# 140 Minutes of East German Models and Prototypes



## Fritz (Jan 11, 2008)

Enjoy : http://www.mdr.de/8039061.html 

If Link does not work, try it from this page http://www.spassbahn.de/view_topic....orum_id=48

But better hurry up to see it, they have these films online only for a restricted time. 



Have Fun

Juergen / Fritz


----------



## Dave Meashey (Jan 2, 2008)

Danke Fritz; 

I could only watch for about ten minutes, but it is really grand! I hope to watch some more at a later time. 

Yours, 
David Meashey


----------



## Dennis Paulson (Jan 2, 2008)

WOW 
Thank you for the link 
Wonderfull video , just wish I could understand what they were saying . 
Certainly enjoyed it though .


----------



## Paulus (May 31, 2008)

Great movie indeed! Thanks for sharing Fritz!
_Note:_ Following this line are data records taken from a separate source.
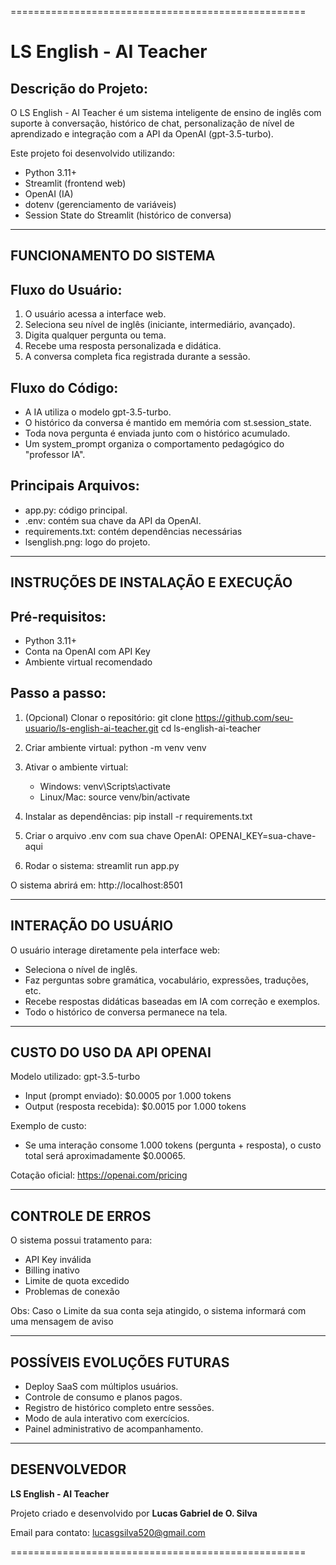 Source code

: ===================================================

# **LS English - AI Teacher**


Descrição do Projeto:
----------------------
O LS English - AI Teacher é um sistema inteligente de ensino de inglês com suporte à conversação, histórico de chat, personalização de nível de aprendizado e integração com a API da OpenAI (gpt-3.5-turbo). 

Este projeto foi desenvolvido utilizando:
- Python 3.11+
- Streamlit (frontend web)
- OpenAI (IA)
- dotenv (gerenciamento de variáveis)
- Session State do Streamlit (histórico de conversa)

---------------------------------------------------
FUNCIONAMENTO DO SISTEMA
---------------------------------------------------

Fluxo do Usuário:
-------------------
1. O usuário acessa a interface web.
2. Seleciona seu nível de inglês (iniciante, intermediário, avançado).
3. Digita qualquer pergunta ou tema.
4. Recebe uma resposta personalizada e didática.
5. A conversa completa fica registrada durante a sessão.

Fluxo do Código:
-------------------
- A IA utiliza o modelo gpt-3.5-turbo.
- O histórico da conversa é mantido em memória com st.session_state.
- Toda nova pergunta é enviada junto com o histórico acumulado.
- Um system_prompt organiza o comportamento pedagógico do "professor IA".

Principais Arquivos:
---------------------
- app.py: código principal.
- .env: contém sua chave da API da OpenAI.
- requirements.txt: contém dependências necessárias 
- lsenglish.png: logo do projeto.


---------------------------------------------------
INSTRUÇÕES DE INSTALAÇÃO E EXECUÇÃO
---------------------------------------------------

Pré-requisitos:
-----------------
- Python 3.11+
- Conta na OpenAI com API Key
- Ambiente virtual recomendado

Passo a passo:
---------------
1. (Opcional) Clonar o repositório:
    git clone https://github.com/seu-usuario/ls-english-ai-teacher.git
    cd ls-english-ai-teacher

2. Criar ambiente virtual:
    python -m venv venv

3. Ativar o ambiente virtual:
    - Windows: venv\Scripts\activate
    - Linux/Mac: source venv/bin/activate

4. Instalar as dependências:
    pip install -r requirements.txt

5. Criar o arquivo .env com sua chave OpenAI:
    OPENAI_KEY=sua-chave-aqui

6. Rodar o sistema:
    streamlit run app.py

O sistema abrirá em: http://localhost:8501

---------------------------------------------------
INTERAÇÃO DO USUÁRIO
---------------------------------------------------

O usuário interage diretamente pela interface web:
- Seleciona o nível de inglês.
- Faz perguntas sobre gramática, vocabulário, expressões, traduções, etc.
- Recebe respostas didáticas baseadas em IA com correção e exemplos.
- Todo o histórico de conversa permanece na tela.

---------------------------------------------------
CUSTO DO USO DA API OPENAI
---------------------------------------------------

Modelo utilizado: gpt-3.5-turbo

- Input (prompt enviado): $0.0005 por 1.000 tokens
- Output (resposta recebida): $0.0015 por 1.000 tokens

Exemplo de custo:
- Se uma interação consome 1.000 tokens (pergunta + resposta), o custo total será aproximadamente $0.00065.

Cotação oficial: https://openai.com/pricing

---------------------------------------------------
CONTROLE DE ERROS
---------------------------------------------------

O sistema possui tratamento para:
- API Key inválida
- Billing inativo
- Limite de quota excedido
- Problemas de conexão

Obs: Caso o Limite da sua conta seja atingido, o sistema informará com uma mensagem de aviso

---------------------------------------------------
POSSÍVEIS EVOLUÇÕES FUTURAS
---------------------------------------------------

- Deploy SaaS com múltiplos usuários.
- Controle de consumo e planos pagos.
- Registro de histórico completo entre sessões.
- Modo de aula interativo com exercícios.
- Painel administrativo de acompanhamento.

---------------------------------------------------
DESENVOLVEDOR
---------------------------------------------------
**LS English - AI Teacher** 

Projeto criado e desenvolvido por **Lucas Gabriel de O. Silva**

Email para contato: lucasgsilva520@gmail.com


===================================================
For those interested, here is the direct link to the wmv file.

Paul


----------



## Spule 4 (Jan 2, 2008)

Thank you for posting the video, very well done!


----------



## Dennis Paulson (Jan 2, 2008)

That video was so good , even though it is 26 degrees outside , I 'HAD' to go out and operate some of my LGB trains , it was fun .


----------